Mini Baked Meatballs: Crispy Bite-Sized Party Appetizers

This is me.

I put empty milk containers back in the fridge.

I throw gum wrappers behind the couch.

I resist laundry until it smells.

I don’t roll the toothpaste tube from the bottom.

I eat all of the rice chex out of the Chex Mix.

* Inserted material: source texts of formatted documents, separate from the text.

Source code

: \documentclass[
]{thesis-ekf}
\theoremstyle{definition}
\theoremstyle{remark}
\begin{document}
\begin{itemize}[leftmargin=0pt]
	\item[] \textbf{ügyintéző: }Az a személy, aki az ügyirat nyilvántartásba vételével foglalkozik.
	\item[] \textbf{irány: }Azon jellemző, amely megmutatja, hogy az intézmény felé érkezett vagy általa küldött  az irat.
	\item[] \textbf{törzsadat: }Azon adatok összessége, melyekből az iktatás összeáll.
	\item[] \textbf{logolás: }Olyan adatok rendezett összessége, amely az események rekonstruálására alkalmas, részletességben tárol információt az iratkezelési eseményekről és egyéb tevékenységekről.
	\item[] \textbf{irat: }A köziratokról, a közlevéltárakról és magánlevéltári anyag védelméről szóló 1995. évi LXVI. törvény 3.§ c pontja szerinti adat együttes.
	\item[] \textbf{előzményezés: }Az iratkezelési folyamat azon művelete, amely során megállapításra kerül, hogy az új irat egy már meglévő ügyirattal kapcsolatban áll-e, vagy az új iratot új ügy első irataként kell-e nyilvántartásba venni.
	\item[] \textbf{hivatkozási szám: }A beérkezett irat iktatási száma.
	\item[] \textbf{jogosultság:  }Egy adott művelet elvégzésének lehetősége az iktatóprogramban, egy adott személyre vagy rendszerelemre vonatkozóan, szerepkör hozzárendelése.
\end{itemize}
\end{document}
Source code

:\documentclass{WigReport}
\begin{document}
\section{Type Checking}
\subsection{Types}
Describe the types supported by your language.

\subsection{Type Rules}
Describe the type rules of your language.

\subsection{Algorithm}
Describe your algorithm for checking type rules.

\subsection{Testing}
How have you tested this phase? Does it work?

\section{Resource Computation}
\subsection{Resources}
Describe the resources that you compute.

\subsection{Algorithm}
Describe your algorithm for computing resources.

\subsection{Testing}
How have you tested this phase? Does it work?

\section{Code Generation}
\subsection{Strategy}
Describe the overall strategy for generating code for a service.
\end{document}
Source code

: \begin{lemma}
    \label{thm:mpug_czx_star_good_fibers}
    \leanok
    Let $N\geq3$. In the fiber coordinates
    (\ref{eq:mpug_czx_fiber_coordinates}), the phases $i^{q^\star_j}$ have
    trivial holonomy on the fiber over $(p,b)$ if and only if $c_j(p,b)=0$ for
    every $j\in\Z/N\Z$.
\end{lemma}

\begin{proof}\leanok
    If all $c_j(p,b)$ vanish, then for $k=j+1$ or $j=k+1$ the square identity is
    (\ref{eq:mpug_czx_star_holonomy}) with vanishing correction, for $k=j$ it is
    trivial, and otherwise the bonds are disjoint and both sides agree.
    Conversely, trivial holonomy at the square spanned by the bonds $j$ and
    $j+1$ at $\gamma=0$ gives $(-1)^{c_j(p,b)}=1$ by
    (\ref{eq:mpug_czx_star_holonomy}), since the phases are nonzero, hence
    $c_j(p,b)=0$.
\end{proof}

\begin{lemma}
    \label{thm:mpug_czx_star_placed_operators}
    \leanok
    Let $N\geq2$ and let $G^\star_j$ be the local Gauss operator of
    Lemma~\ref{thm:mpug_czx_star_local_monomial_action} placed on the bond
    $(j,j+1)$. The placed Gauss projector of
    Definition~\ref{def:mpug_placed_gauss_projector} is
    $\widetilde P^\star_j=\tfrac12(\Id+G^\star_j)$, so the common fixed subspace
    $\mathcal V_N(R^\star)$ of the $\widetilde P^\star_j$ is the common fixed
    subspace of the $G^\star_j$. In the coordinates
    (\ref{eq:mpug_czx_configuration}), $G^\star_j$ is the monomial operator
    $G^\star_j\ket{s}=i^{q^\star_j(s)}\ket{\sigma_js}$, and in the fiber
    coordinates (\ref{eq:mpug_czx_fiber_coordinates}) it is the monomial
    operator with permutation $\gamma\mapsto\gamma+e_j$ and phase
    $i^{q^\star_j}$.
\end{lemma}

And I use tomato sauce from a jar.

Meatballs!

Mini meatballs — bite-sized, one-bite wonders that are cute, easy, and surprisingly versatile. They’re perfect served with pasta, tucked into toasted wheat buns, or topped with melty provolone and broiled until golden. These small meatballs deliver big flavor with minimal fuss.

Bite Size Baked Meatballs

Makes about 30–40 mini meatballs

Ingredients:

  • 1 1/4 pounds lean ground beef
  • 1 egg
  • 1 tablespoon olive oil
  • 1/3 cup Romano cheese, grated
  • 2 garlic cloves, minced
  • 1 teaspoon dried basil
  • 1 teaspoon dried parsley
  • 1/2 teaspoon salt
  • 1/2 teaspoon black pepper
  • 1/4 cup panko bread crumbs
  • 3 cups of your favorite pasta sauce

Directions:

  1. Preheat the oven to 400°F (200°C).
  2. In a large bowl, combine the ground beef, egg, olive oil, Romano cheese, panko, minced garlic, dried basil, dried parsley, salt, and pepper. Gently mix with your hands until just combined — overmixing will make the meatballs tough.
  3. Spray a large baking dish with non-stick spray and spread 2 cups of pasta sauce across the bottom.
  4. Form the mixture into mini meatballs, about a tablespoon each, and place them directly into the sauce in the baking dish.
  5. When all the meatballs are arranged, sprinkle a little extra grated cheese and a light dusting of breadcrumbs on top if desired.
  6. Bake for 20–25 minutes, or until the meatballs are cooked through. Serve with the remaining sauce or extra on the side.

One more confession: I don’t clean as often as I should. But around here, that’s probably obvious.